A Conversation with Anne McCue (continued)

PM: I think this new record is really something fantastic. I think you've really done an even better job than normal on this record.

AM: Oh, yeah? Thanks.

PM: It really turned out well. And as we talk about it, please bear in mind that my copy, as usual, was an advance, so I haven't seen the art, or any of the credits or anything.

AM: Ooh.

PM: So I'm interested, as always, in the writing. The tunes on this record are so very good. You don't co-write that much as a rule. Do you have any partners on these compositions?

AM: Yeah. I wrote track one, "Driving Down Alvarado," with Janet Robin, who's a--

PM: Oh, yeah, yeah, I've met her. She's great.

AM: Yeah.

PM: I saw her play at the 3rd & Lindsley with--oh, Maia Sharp.

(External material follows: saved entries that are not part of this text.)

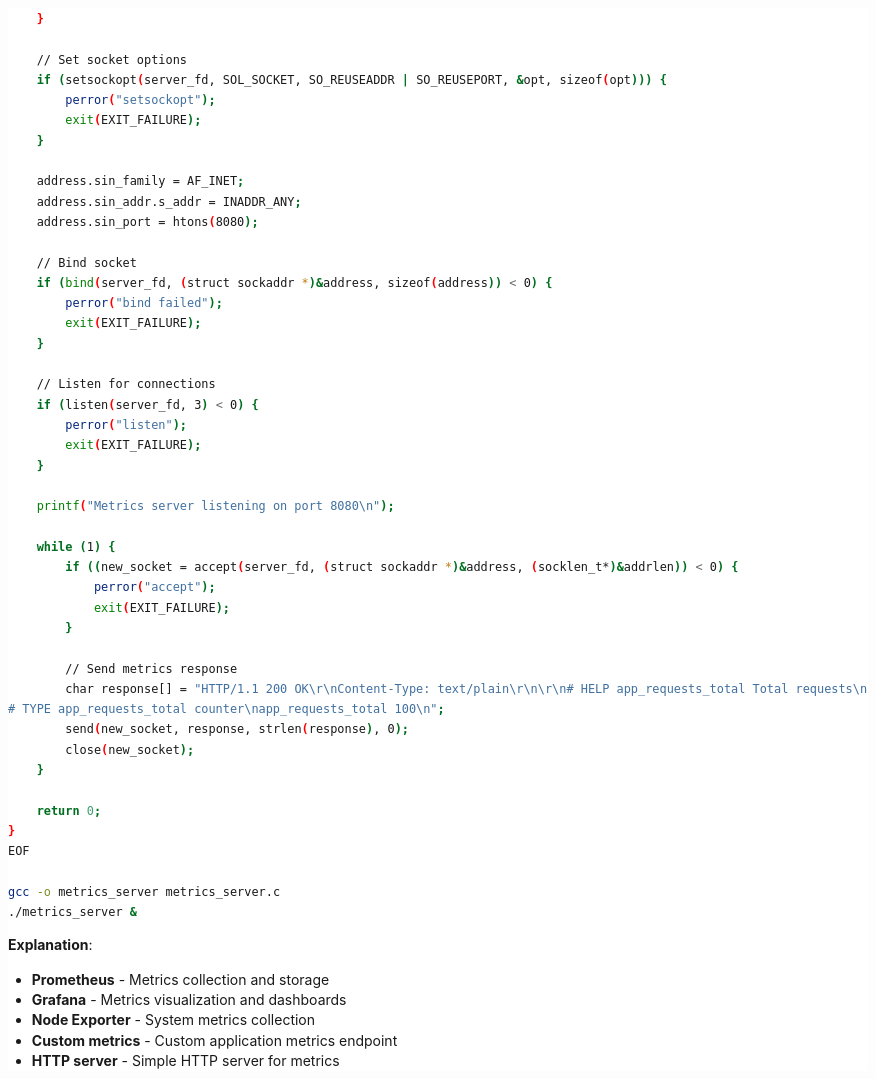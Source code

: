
 ```bash
    }

    // Set socket options
    if (setsockopt(server_fd, SOL_SOCKET, SO_REUSEADDR | SO_REUSEPORT, &opt, sizeof(opt))) {
        perror("setsockopt");
        exit(EXIT_FAILURE);
    }

    address.sin_family = AF_INET;
    address.sin_addr.s_addr = INADDR_ANY;
    address.sin_port = htons(8080);

    // Bind socket
    if (bind(server_fd, (struct sockaddr *)&address, sizeof(address)) < 0) {
        perror("bind failed");
        exit(EXIT_FAILURE);
    }

    // Listen for connections
    if (listen(server_fd, 3) < 0) {
        perror("listen");
        exit(EXIT_FAILURE);
    }

    printf("Metrics server listening on port 8080\n");

    while (1) {
        if ((new_socket = accept(server_fd, (struct sockaddr *)&address, (socklen_t*)&addrlen)) < 0) {
            perror("accept");
            exit(EXIT_FAILURE);
        }

        // Send metrics response
        char response[] = "HTTP/1.1 200 OK\r\nContent-Type: text/plain\r\n\r\n# HELP app_requests_total Total requests\n# TYPE app_requests_total counter\napp_requests_total 100\n";
        send(new_socket, response, strlen(response), 0);
        close(new_socket);
    }

    return 0;
}
EOF

gcc -o metrics_server metrics_server.c
./metrics_server &
```

**Explanation**:

- **Prometheus** - Metrics collection and storage
- **Grafana** - Metrics visualization and dashboards
- **Node Exporter** - System metrics collection
- **Custom metrics** - Custom application metrics endpoint
- **HTTP server** - Simple HTTP server for metrics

AM: Right. That'd be good, yeah. We wrote that song together. And then "Any Minute Now" I co-wrote with Dave Raven, the drummer that I play with, and my brother Mark McCue.

PM: Wow.

AM: Yeah. I used to go to Dave's house and we'd just jam on Protools, we'd just muck around. And then I sent my brother mp3 files. And then we came back with some ideas, and then I kind of pieced it all together.

PM: So what did Mark come back with, words or music, when you'd send him files?

AM: Music. The musical ideas, I kind of took them and changed them a bit. I mainly wrote the lyrics, really. And then the last track, "Koala Motel," my brother and I co-wrote. That's an instrumental.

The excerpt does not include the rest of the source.